俊輔4次元の揺さぶりでベトナムに勝つ

- ゲームを想定した練習で、MF今野(左)をかわしボールを追うMF中村俊
「4次元殺法」でベトナムのスタミナを削り取れ! アジア杯3連覇を目指す日本代表は今日16日、1次リーグ最終戦でベトナムと対戦。MF中村俊輔(29)は、運動量を生かして健闘する難敵対策として、パス交換などで揺さぶり、相手を疲れさせる作戦を掲げた。<1>横方向<2>縦方向<3>高さ <4> 時間軸(試合運び)という4次元の揺さぶりで、開催国から地元の利を奪う。B組首位の日本は、引き分け以上で決勝トーナメント進出、勝てば1位突破となる。
最大の武器を生かすために、中村俊は入念にボールを蹴り続けた。ベトナム戦前日の練習の終盤。確かめるように5本のFKをゴール前に送った。フィールド最長身DF中沢の頭、鋭く守備ラインの裏を狙うDF阿部の頭と、目標に向け正確に着弾させた。
「どれだけジャブを打っていけるか。揺さぶりをかければ、相手は後半バテるはず」。ベトナムを守備に走らせ、体力を奪って主導権を握る。そのために中村俊がまず挙げたのが<3>高さの揺さぶりだ。「ただ放り込めばいいわけじゃないけど、セットプレーは得点のチャンス」。予想先発11人の平均身長179センチの日本に対し、ベトナムは172センチ。この差が最も出るのがセットプレーだ。「芝の質や場所次第で、どんな蹴り方をするかを確かめた」。居残りで、直接ゴールを狙うFK練習も重ねた。
もちろんピッチ上の平面でも揺さぶる。「UAE、カタールはベトナムを揺さぶれていない。横に揺さぶるだけでは(不十分)」。中村俊はオシムジャパンのお家芸であるサイドチェンジという<1>横方向に加え、DFライン裏を狙うパスによる<2>縦の揺さぶりが必要と強調する。「サイドDFの裏に蹴ったり、FWや自分が前線に走り込んで、後ろの阿部から長いボールを蹴ったりとかが大事だと思う」。FW巻らの高さ、運動量が生きる形をつくり、ベトナムDFを疲れさせる戦法だ。

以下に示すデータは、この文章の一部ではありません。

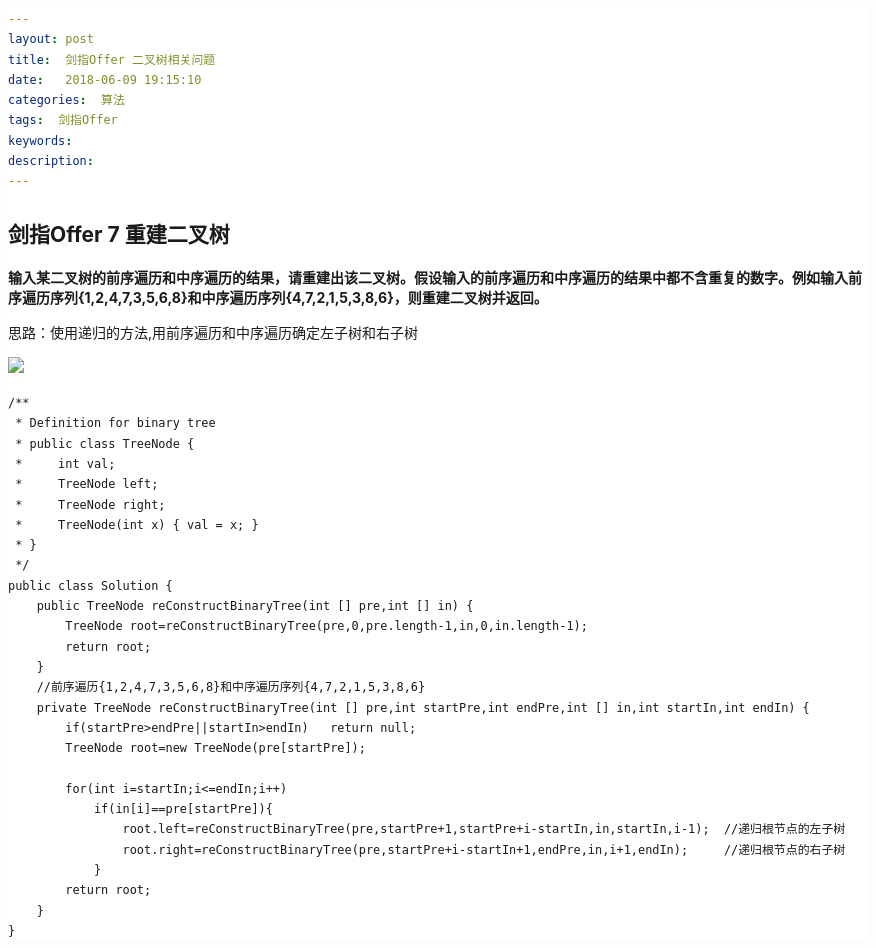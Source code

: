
 ```yaml
---
layout: post
title:  剑指Offer 二叉树相关问题
date:   2018-06-09 19:15:10
categories:  算法
tags:  剑指Offer
keywords: 
description:         
---
```


## 剑指Offer 7 重建二叉树
**输入某二叉树的前序遍历和中序遍历的结果，请重建出该二叉树。假设输入的前序遍历和中序遍历的结果中都不含重复的数字。例如输入前序遍历序列{1,2,4,7,3,5,6,8}和中序遍历序列{4,7,2,1,5,3,8,6}，则重建二叉树并返回。**

思路：使用递归的方法,用前序遍历和中序遍历确定左子树和右子树

![](http://p7lixluhf.bkt.clouddn.com/reConstructBinary.jpg)
```
/**
 * Definition for binary tree
 * public class TreeNode {
 *     int val;
 *     TreeNode left;
 *     TreeNode right;
 *     TreeNode(int x) { val = x; }
 * }
 */
public class Solution {
    public TreeNode reConstructBinaryTree(int [] pre,int [] in) {
        TreeNode root=reConstructBinaryTree(pre,0,pre.length-1,in,0,in.length-1);
        return root;
    }
    //前序遍历{1,2,4,7,3,5,6,8}和中序遍历序列{4,7,2,1,5,3,8,6}
    private TreeNode reConstructBinaryTree(int [] pre,int startPre,int endPre,int [] in,int startIn,int endIn) { 
        if(startPre>endPre||startIn>endIn)   return null;
        TreeNode root=new TreeNode(pre[startPre]);
         
        for(int i=startIn;i<=endIn;i++)
            if(in[i]==pre[startPre]){                 
                root.left=reConstructBinaryTree(pre,startPre+1,startPre+i-startIn,in,startIn,i-1);  //递归根节点的左子树
                root.right=reConstructBinaryTree(pre,startPre+i-startIn+1,endPre,in,i+1,endIn);     //递归根节点的右子树
            }  
        return root;
    }
}
```

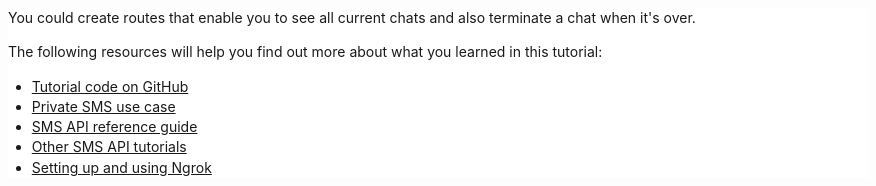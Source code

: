 You could create routes that enable you to see all current chats and also terminate a chat when it's over.

The following resources will help you find out more about what you learned in this tutorial:

* [Tutorial code on GitHub](https://github.com/Nexmo/node-sms-proxy)
* [Private SMS use case](https://www.nexmo.com/use-cases/private-sms-communication)
* [SMS API reference guide](/api/sms)
* [Other SMS API tutorials](/messaging/sms/tutorials)
* [Setting up and using Ngrok](https://www.nexmo.com/blog/2017/07/04/local-development-nexmo-ngrok-tunnel-dr/)
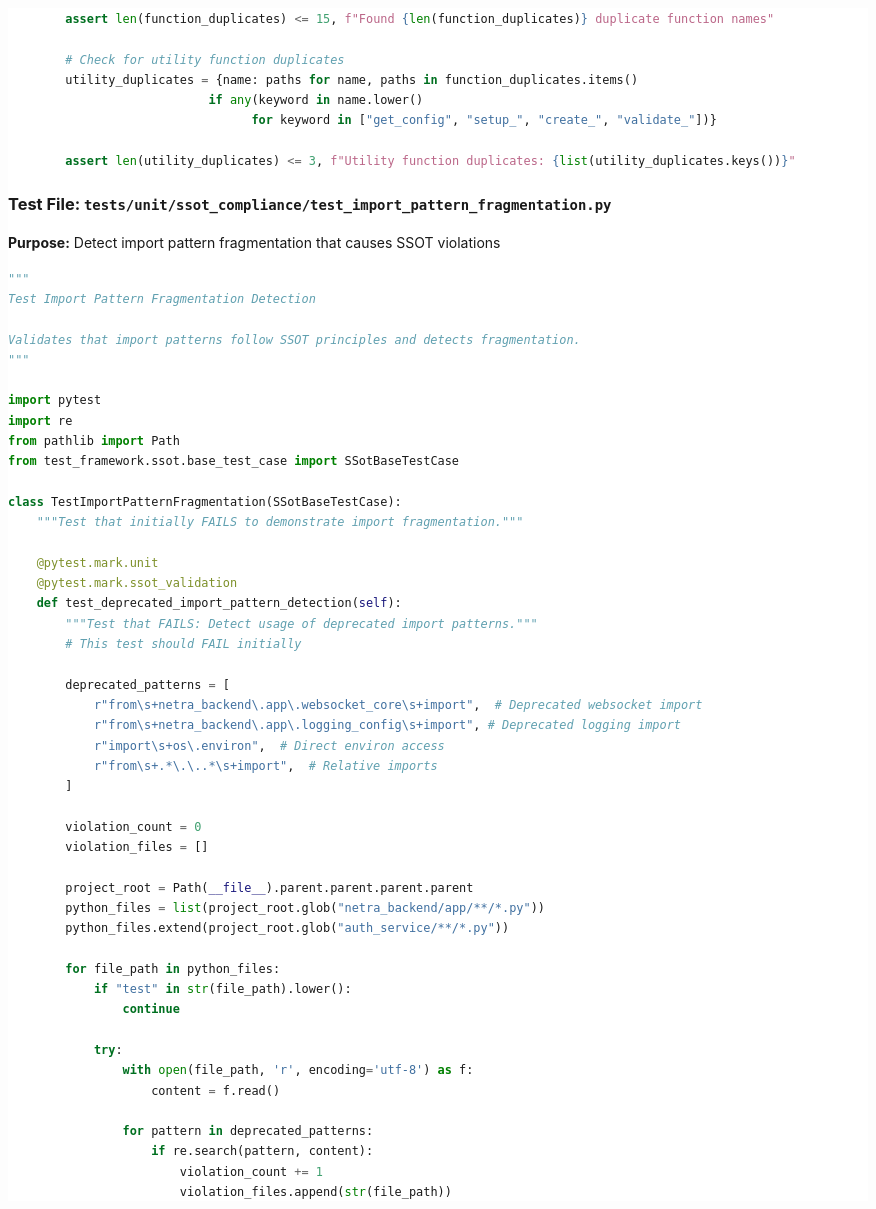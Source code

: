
 ```python
        assert len(function_duplicates) <= 15, f"Found {len(function_duplicates)} duplicate function names"

        # Check for utility function duplicates
        utility_duplicates = {name: paths for name, paths in function_duplicates.items()
                            if any(keyword in name.lower()
                                  for keyword in ["get_config", "setup_", "create_", "validate_"])}

        assert len(utility_duplicates) <= 3, f"Utility function duplicates: {list(utility_duplicates.keys())}"
```

### Test File: `tests/unit/ssot_compliance/test_import_pattern_fragmentation.py`

**Purpose:** Detect import pattern fragmentation that causes SSOT violations

```python
"""
Test Import Pattern Fragmentation Detection

Validates that import patterns follow SSOT principles and detects fragmentation.
"""

import pytest
import re
from pathlib import Path
from test_framework.ssot.base_test_case import SSotBaseTestCase

class TestImportPatternFragmentation(SSotBaseTestCase):
    """Test that initially FAILS to demonstrate import fragmentation."""

    @pytest.mark.unit
    @pytest.mark.ssot_validation
    def test_deprecated_import_pattern_detection(self):
        """Test that FAILS: Detect usage of deprecated import patterns."""
        # This test should FAIL initially

        deprecated_patterns = [
            r"from\s+netra_backend\.app\.websocket_core\s+import",  # Deprecated websocket import
            r"from\s+netra_backend\.app\.logging_config\s+import", # Deprecated logging import
            r"import\s+os\.environ",  # Direct environ access
            r"from\s+.*\.\..*\s+import",  # Relative imports
        ]

        violation_count = 0
        violation_files = []

        project_root = Path(__file__).parent.parent.parent.parent
        python_files = list(project_root.glob("netra_backend/app/**/*.py"))
        python_files.extend(project_root.glob("auth_service/**/*.py"))

        for file_path in python_files:
            if "test" in str(file_path).lower():
                continue

            try:
                with open(file_path, 'r', encoding='utf-8') as f:
                    content = f.read()

                for pattern in deprecated_patterns:
                    if re.search(pattern, content):
                        violation_count += 1
                        violation_files.append(str(file_path))
```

中村俊はさらに<4>時間軸(試合運び)を使った揺さぶりに言及した。「観衆4万人が相手にとって重圧になれば理想。ベトナムはカタールに1点取られてから、極端に動けなくなったでしょ。うちも1―0で前半を折り返し、後半開始でもう1点取って、戦意喪失させたい。スタジアムも静かになって、さらに選手の気持ちがなえるような…」。ホームの利を逆手に取り、タフなベトナムを精神面から消耗させる。
今大会は開催国が躍進している。暑さに負けないスタミナと熱狂的なファンの後押しで、強豪に走り勝っている。だが、王者日本が勢いにのみ込まれるわけにはいかない。横、縦、高さと時間軸の「四次元揺さぶり」で、じわじわとベトナムの戦意を削り、勝機を引き寄せる。自力で1位通過をつかみ取る。